» Your instructions
Word for word, set down the lines from the one that holds "现在，让我们来介绍一下激活层的向前和向后操作。" through the final line of the listing below, and exclude every picture.

___

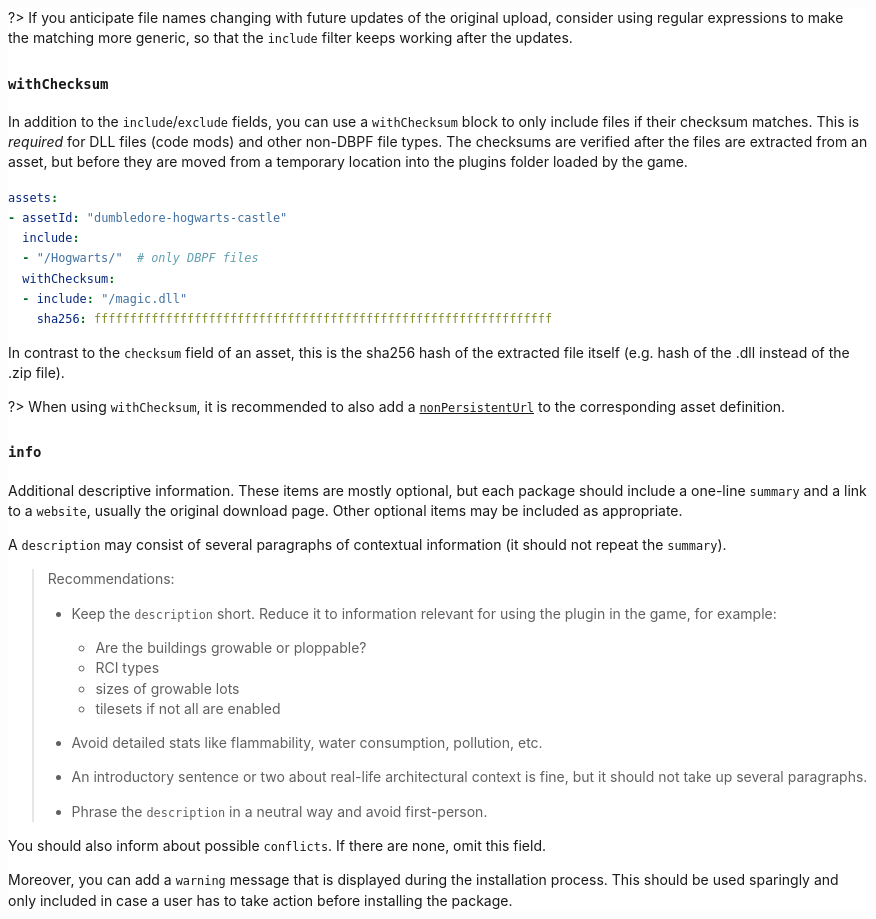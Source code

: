 ?> If you anticipate file names changing with future updates of the original upload,
   consider using regular expressions to make the matching more generic, so that the `include` filter keeps working after the updates.

### `withChecksum`

In addition to the `include`/`exclude` fields, you can use a `withChecksum` block to only include files if their checksum matches.
This is _required_ for DLL files (code mods) and other non-DBPF file types.
The checksums are verified after the files are extracted from an asset,
but before they are moved from a temporary location into the plugins folder loaded by the game.
```yaml
assets:
- assetId: "dumbledore-hogwarts-castle"
  include:
  - "/Hogwarts/"  # only DBPF files
  withChecksum:
  - include: "/magic.dll"
    sha256: ffffffffffffffffffffffffffffffffffffffffffffffffffffffffffffffff
```
In contrast to the `checksum` field of an asset, this is the sha256 hash of the extracted file itself (e.g. hash of the .dll instead of the .zip file).

?> When using `withChecksum`, it is recommended to also add a [`nonPersistentUrl`](#nonPersistentUrl) to the corresponding asset definition.

### `info`

Additional descriptive information.
These items are mostly optional, but each package should include a one-line `summary` and a link to a `website`, usually the original download page. Other optional items may be included as appropriate.


A `description` may consist of several paragraphs of contextual information (it should not repeat the `summary`).

> Recommendations:
>
> * Keep the `description` short. Reduce it to information relevant for using the plugin in the game, for example:
>   * Are the buildings growable or ploppable?
>   * RCI types
>   * sizes of growable lots
>   * tilesets if not all are enabled
>
> * Avoid detailed stats like flammability, water consumption, pollution, etc.
> * An introductory sentence or two about real-life architectural context is fine, but it should not take up several paragraphs.
> * Phrase the `description` in a neutral way and avoid first-person.

You should also inform about possible `conflicts`. If there are none, omit this field.

Moreover, you can add a `warning` message that is displayed during the installation process.
This should be used sparingly and only included in case a user has to take action before installing the package.
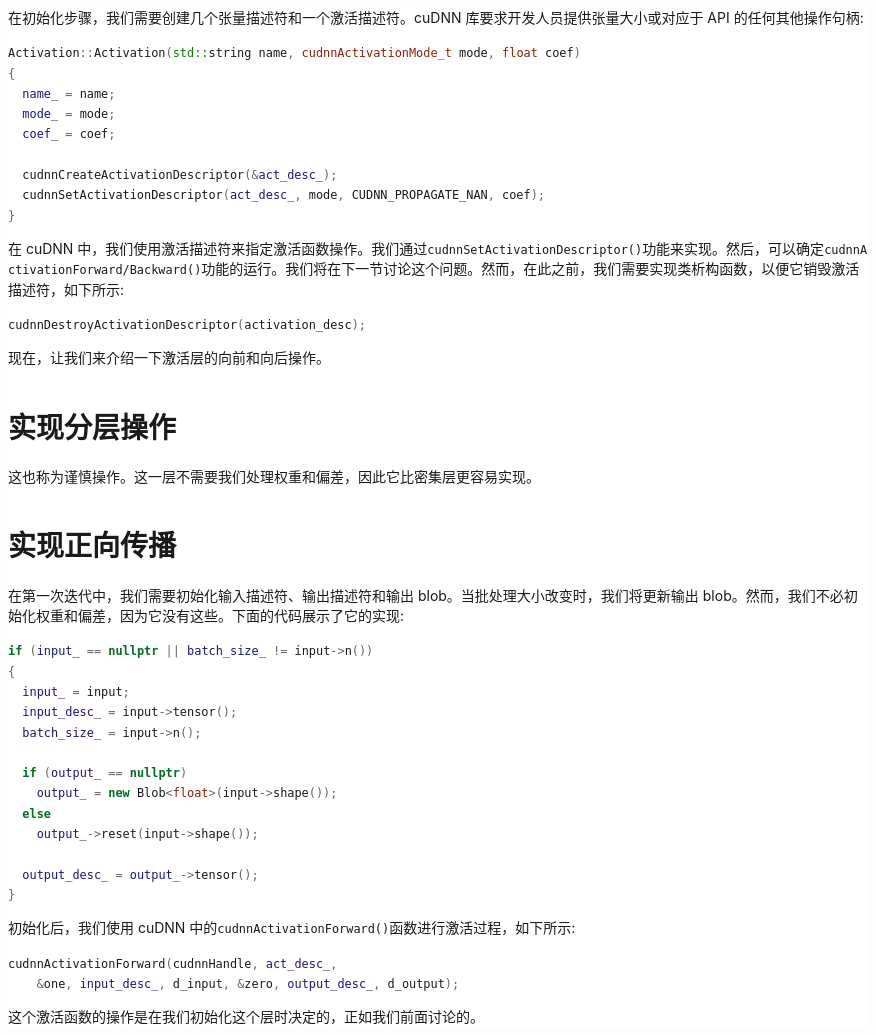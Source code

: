 在初始化步骤，我们需要创建几个张量描述符和一个激活描述符。cuDNN 库要求开发人员提供张量大小或对应于 API 的任何其他操作句柄:

```cpp
Activation::Activation(std::string name, cudnnActivationMode_t mode, float coef)
{
  name_ = name;
  mode_ = mode;
  coef_ = coef;

  cudnnCreateActivationDescriptor(&act_desc_);
  cudnnSetActivationDescriptor(act_desc_, mode, CUDNN_PROPAGATE_NAN, coef);
}
```

在 cuDNN 中，我们使用激活描述符来指定激活函数操作。我们通过`cudnnSetActivationDescriptor()`功能来实现。然后，可以确定`cudnnActivationForward/Backward()`功能的运行。我们将在下一节讨论这个问题。然而，在此之前，我们需要实现类析构函数，以便它销毁激活描述符，如下所示:

```cpp
cudnnDestroyActivationDescriptor(activation_desc);
```

现在，让我们来介绍一下激活层的向前和向后操作。

# 实现分层操作

这也称为谨慎操作。这一层不需要我们处理权重和偏差，因此它比密集层更容易实现。

# 实现正向传播

在第一次迭代中，我们需要初始化输入描述符、输出描述符和输出 blob。当批处理大小改变时，我们将更新输出 blob。然而，我们不必初始化权重和偏差，因为它没有这些。下面的代码展示了它的实现:

```cpp
if (input_ == nullptr || batch_size_ != input->n())
{
  input_ = input;
  input_desc_ = input->tensor();
  batch_size_ = input->n();

  if (output_ == nullptr)
    output_ = new Blob<float>(input->shape());
  else
    output_->reset(input->shape());

  output_desc_ = output_->tensor();
}
```

初始化后，我们使用 cuDNN 中的`cudnnActivationForward()`函数进行激活过程，如下所示:

```cpp
cudnnActivationForward(cudnnHandle, act_desc_, 
    &one, input_desc_, d_input, &zero, output_desc_, d_output);
```

这个激活函数的操作是在我们初始化这个层时决定的，正如我们前面讨论的。
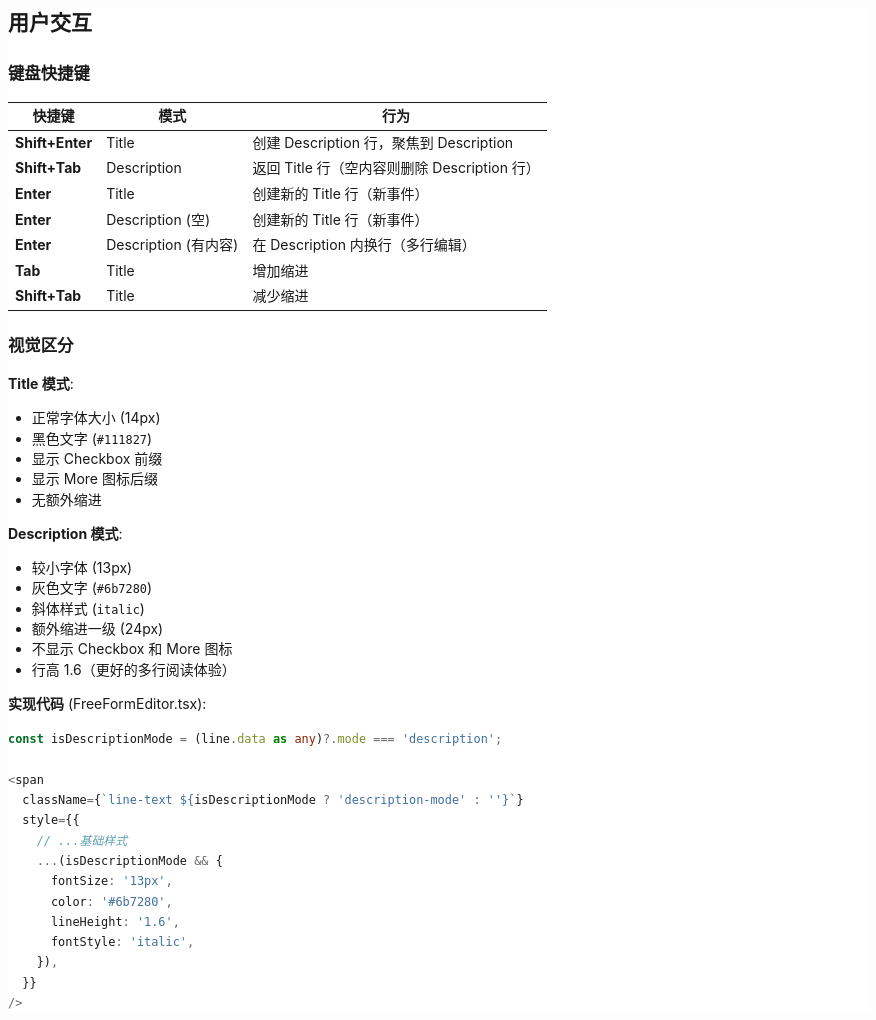 ## 用户交互

### 键盘快捷键

| 快捷键 | 模式 | 行为 |
|--------|------|------|
| **Shift+Enter** | Title | 创建 Description 行，聚焦到 Description |
| **Shift+Tab** | Description | 返回 Title 行（空内容则删除 Description 行） |
| **Enter** | Title | 创建新的 Title 行（新事件） |
| **Enter** | Description (空) | 创建新的 Title 行（新事件） |
| **Enter** | Description (有内容) | 在 Description 内换行（多行编辑） |
| **Tab** | Title | 增加缩进 |
| **Shift+Tab** | Title | 减少缩进 |

### 视觉区分

**Title 模式**:
- 正常字体大小 (14px)
- 黑色文字 (`#111827`)
- 显示 Checkbox 前缀
- 显示 More 图标后缀
- 无额外缩进

**Description 模式**:
- 较小字体 (13px)
- 灰色文字 (`#6b7280`)
- 斜体样式 (`italic`)
- 额外缩进一级 (24px)
- 不显示 Checkbox 和 More 图标
- 行高 1.6（更好的多行阅读体验）

**实现代码** (FreeFormEditor.tsx):
```typescript
const isDescriptionMode = (line.data as any)?.mode === 'description';

<span
  className={`line-text ${isDescriptionMode ? 'description-mode' : ''}`}
  style={{
    // ...基础样式
    ...(isDescriptionMode && {
      fontSize: '13px',
      color: '#6b7280',
      lineHeight: '1.6',
      fontStyle: 'italic',
    }),
  }}
/>
```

___

» Task output
现在，让我们来介绍一下激活层的向前和向后操作。

# 实现分层操作

这也称为谨慎操作。这一层不需要我们处理权重和偏差，因此它比密集层更容易实现。

# 实现正向传播

在第一次迭代中，我们需要初始化输入描述符、输出描述符和输出 blob。当批处理大小改变时，我们将更新输出 blob。然而，我们不必初始化权重和偏差，因为它没有这些。下面的代码展示了它的实现:

```cpp
if (input_ == nullptr || batch_size_ != input->n())
{
  input_ = input;
  input_desc_ = input->tensor();
  batch_size_ = input->n();

  if (output_ == nullptr)
    output_ = new Blob<float>(input->shape());
  else
    output_->reset(input->shape());

  output_desc_ = output_->tensor();
}
```

初始化后，我们使用 cuDNN 中的`cudnnActivationForward()`函数进行激活过程，如下所示:

```cpp
cudnnActivationForward(cudnnHandle, act_desc_, 
    &one, input_desc_, d_input, &zero, output_desc_, d_output);
```

这个激活函数的操作是在我们初始化这个层时决定的，正如我们前面讨论的。
 ## 用户交互

### 键盘快捷键

| 快捷键 | 模式 | 行为 |
|--------|------|------|
| **Shift+Enter** | Title | 创建 Description 行，聚焦到 Description |
| **Shift+Tab** | Description | 返回 Title 行（空内容则删除 Description 行） |
| **Enter** | Title | 创建新的 Title 行（新事件） |
| **Enter** | Description (空) | 创建新的 Title 行（新事件） |
| **Enter** | Description (有内容) | 在 Description 内换行（多行编辑） |
| **Tab** | Title | 增加缩进 |
| **Shift+Tab** | Title | 减少缩进 |

### 视觉区分

**Title 模式**:
- 正常字体大小 (14px)
- 黑色文字 (`#111827`)
- 显示 Checkbox 前缀
- 显示 More 图标后缀
- 无额外缩进

**Description 模式**:
- 较小字体 (13px)
- 灰色文字 (`#6b7280`)
- 斜体样式 (`italic`)
- 额外缩进一级 (24px)
- 不显示 Checkbox 和 More 图标
- 行高 1.6（更好的多行阅读体验）

**实现代码** (FreeFormEditor.tsx):
```typescript
const isDescriptionMode = (line.data as any)?.mode === 'description';

<span
  className={`line-text ${isDescriptionMode ? 'description-mode' : ''}`}
  style={{
    // ...基础样式
    ...(isDescriptionMode && {
      fontSize: '13px',
      color: '#6b7280',
      lineHeight: '1.6',
      fontStyle: 'italic',
    }),
  }}
/>
```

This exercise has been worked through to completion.